Energies, 2021, vol. 14, issue 16, 1-16

Abstract: The electronic oxygen regulator (EOR) is a new type of aviation oxygen equipment which uses electronic servo control technology to control breathing gas pressure. In this paper, the control method of EOR was studied, and the dynamic model of the aviation oxygen system was established. A disturbance-observer-based controller (DOBC) was designed by the backstepping method to achieve the goal of stable and fast breath pressure control. The sensitivity function was proposed to describe the effect of inspiratory flow on breath pressure. Combined with the frequency domain analysis of the input sensitivity function, the parameters of the DOBC were analyzed and designed. Simulation and experiment studies were carried out to examine the control performance of DOBC in respiratory resistance and positive pressurization process under the influence of noise and time delay in the discrete electronic control system, which could meet the aviation physiology requirements. The research results not only verified the rationality of the application of DOBC in the breath control of EOR, but also proved the effectiveness of the control parameters design method according to the frequency domain analysis, which provided an important design basis for the subsequent study of EOR.

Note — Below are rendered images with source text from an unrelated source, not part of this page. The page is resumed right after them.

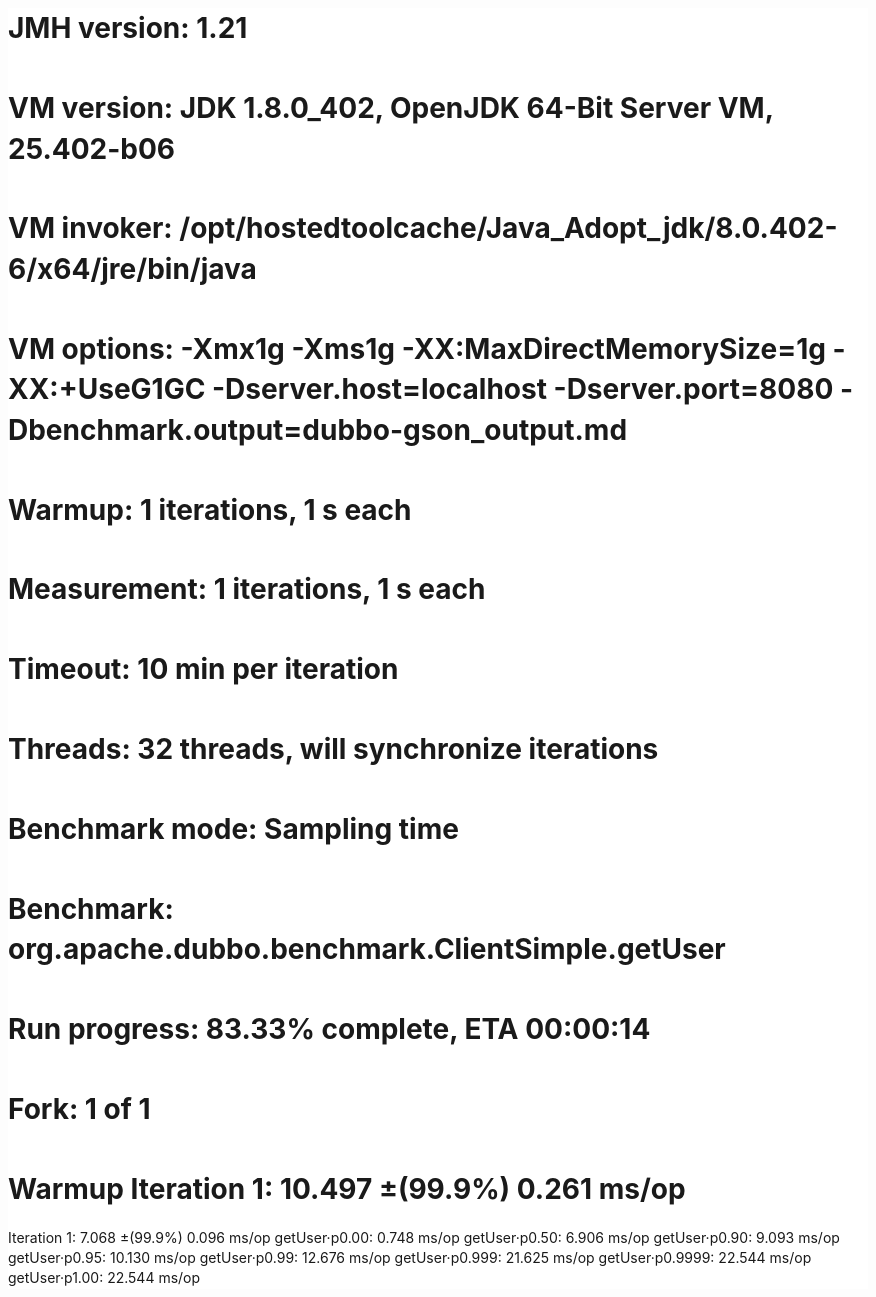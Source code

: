 
# JMH version: 1.21
# VM version: JDK 1.8.0_402, OpenJDK 64-Bit Server VM, 25.402-b06
# VM invoker: /opt/hostedtoolcache/Java_Adopt_jdk/8.0.402-6/x64/jre/bin/java
# VM options: -Xmx1g -Xms1g -XX:MaxDirectMemorySize=1g -XX:+UseG1GC -Dserver.host=localhost -Dserver.port=8080 -Dbenchmark.output=dubbo-gson_output.md
# Warmup: 1 iterations, 1 s each
# Measurement: 1 iterations, 1 s each
# Timeout: 10 min per iteration
# Threads: 32 threads, will synchronize iterations
# Benchmark mode: Sampling time
# Benchmark: org.apache.dubbo.benchmark.ClientSimple.getUser

# Run progress: 83.33% complete, ETA 00:00:14
# Fork: 1 of 1
# Warmup Iteration   1: 10.497 ±(99.9%) 0.261 ms/op
Iteration   1: 7.068 ±(99.9%) 0.096 ms/op
                 getUser·p0.00:   0.748 ms/op
                 getUser·p0.50:   6.906 ms/op
                 getUser·p0.90:   9.093 ms/op
                 getUser·p0.95:   10.130 ms/op
                 getUser·p0.99:   12.676 ms/op
                 getUser·p0.999:  21.625 ms/op
                 getUser·p0.9999: 22.544 ms/op
                 getUser·p1.00:   22.544 ms/op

Keywords: electronic oxygen regulator (EOR); pressure control; disturbance observer; sensitivity function; frequency domain analysis (search for similar items in EconPapers)
JEL-codes: Q Q0 Q4 Q40 Q41 Q42 Q43 Q47 Q48 Q49 (search for similar items in EconPapers)
Date: 2021
References: View references in EconPapers View complete reference list from CitEc
Citations: View citations in EconPapers (2)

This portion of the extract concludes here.